Exercise -
Reproduce exactly, and solely, the lines running from the top of the data below through the line with "evaluation on inferCNV, SCEVAN, and", both inclusive. Omit pictures.

(Saved entries)
· · · ·

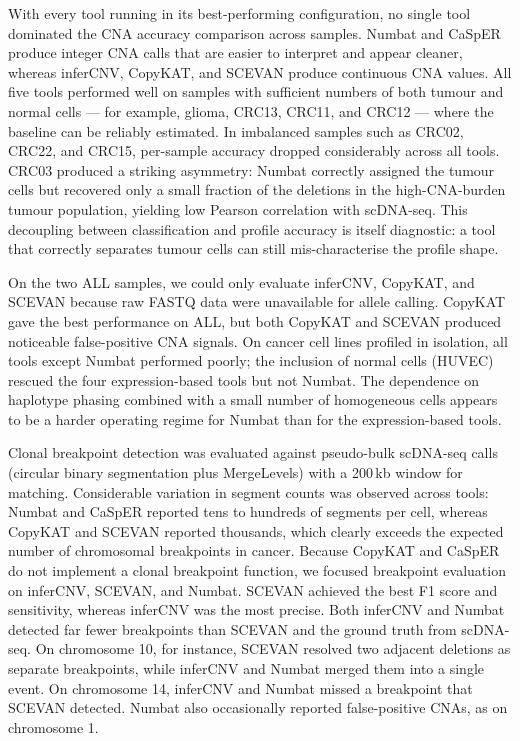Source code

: \documentclass[11pt]{article}
\begin{document}
With every tool running in its best-performing configuration, no single tool
dominated the CNA accuracy comparison across samples. Numbat and CaSpER
produce integer CNA calls that are easier to interpret and appear cleaner,
whereas inferCNV, CopyKAT, and SCEVAN produce continuous CNA values. All
five tools performed well on samples with sufficient numbers of both tumour
and normal cells --- for example, glioma, CRC13, CRC11, and CRC12 --- where
the baseline can be reliably estimated. In imbalanced samples such as
CRC02, CRC22, and CRC15, per-sample accuracy dropped considerably across
all tools. CRC03 produced a striking asymmetry: Numbat correctly assigned
the tumour cells but recovered only a small fraction of the deletions in the
high-CNA-burden tumour population, yielding low Pearson correlation with
scDNA-seq. This decoupling between classification and profile accuracy is
itself diagnostic: a tool that correctly separates tumour cells can still
mis-characterise the profile shape.

On the two ALL samples, we could only evaluate inferCNV, CopyKAT, and SCEVAN
because raw FASTQ data were unavailable for allele calling. CopyKAT gave the
best performance on ALL, but both CopyKAT and SCEVAN produced noticeable
false-positive CNA signals. On cancer cell lines profiled in isolation, all
tools except Numbat performed poorly; the inclusion of normal cells
(HUVEC) rescued the four expression-based tools but not Numbat. The
dependence on haplotype phasing combined with a small number of homogeneous
cells appears to be a harder operating regime for Numbat than for the
expression-based tools.

Clonal breakpoint detection was evaluated against pseudo-bulk scDNA-seq
calls (circular binary segmentation plus MergeLevels) with a 200\,kb window
for matching. Considerable variation in segment counts was observed across
tools: Numbat and CaSpER reported tens to hundreds of segments per cell,
whereas CopyKAT and SCEVAN reported thousands, which clearly exceeds the
expected number of chromosomal breakpoints in cancer. Because CopyKAT and
CaSpER do not implement a clonal breakpoint function, we focused breakpoint
evaluation on inferCNV, SCEVAN, and Numbat. SCEVAN achieved the best F1
score and sensitivity, whereas inferCNV was the most precise. Both inferCNV
and Numbat detected far fewer breakpoints than SCEVAN and the ground truth
from scDNA-seq. On chromosome 10, for instance, SCEVAN resolved two adjacent
deletions as separate breakpoints, while inferCNV and Numbat merged them
into a single event. On chromosome 14, inferCNV and Numbat missed a
breakpoint that SCEVAN detected. Numbat also occasionally reported
false-positive CNAs, as on chromosome 1.
\end{document}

· · · ·

Expected answer -
Source code

: \documentclass[11pt]{article}
\begin{document}
With every tool running in its best-performing configuration, no single tool
dominated the CNA accuracy comparison across samples. Numbat and CaSpER
produce integer CNA calls that are easier to interpret and appear cleaner,
whereas inferCNV, CopyKAT, and SCEVAN produce continuous CNA values. All
five tools performed well on samples with sufficient numbers of both tumour
and normal cells --- for example, glioma, CRC13, CRC11, and CRC12 --- where
the baseline can be reliably estimated. In imbalanced samples such as
CRC02, CRC22, and CRC15, per-sample accuracy dropped considerably across
all tools. CRC03 produced a striking asymmetry: Numbat correctly assigned
the tumour cells but recovered only a small fraction of the deletions in the
high-CNA-burden tumour population, yielding low Pearson correlation with
scDNA-seq. This decoupling between classification and profile accuracy is
itself diagnostic: a tool that correctly separates tumour cells can still
mis-characterise the profile shape.

On the two ALL samples, we could only evaluate inferCNV, CopyKAT, and SCEVAN
because raw FASTQ data were unavailable for allele calling. CopyKAT gave the
best performance on ALL, but both CopyKAT and SCEVAN produced noticeable
false-positive CNA signals. On cancer cell lines profiled in isolation, all
tools except Numbat performed poorly; the inclusion of normal cells
(HUVEC) rescued the four expression-based tools but not Numbat. The
dependence on haplotype phasing combined with a small number of homogeneous
cells appears to be a harder operating regime for Numbat than for the
expression-based tools.

Clonal breakpoint detection was evaluated against pseudo-bulk scDNA-seq
calls (circular binary segmentation plus MergeLevels) with a 200\,kb window
for matching. Considerable variation in segment counts was observed across
tools: Numbat and CaSpER reported tens to hundreds of segments per cell,
whereas CopyKAT and SCEVAN reported thousands, which clearly exceeds the
expected number of chromosomal breakpoints in cancer. Because CopyKAT and
CaSpER do not implement a clonal breakpoint function, we focused breakpoint
evaluation on inferCNV, SCEVAN, and Numbat. SCEVAN achieved the best F1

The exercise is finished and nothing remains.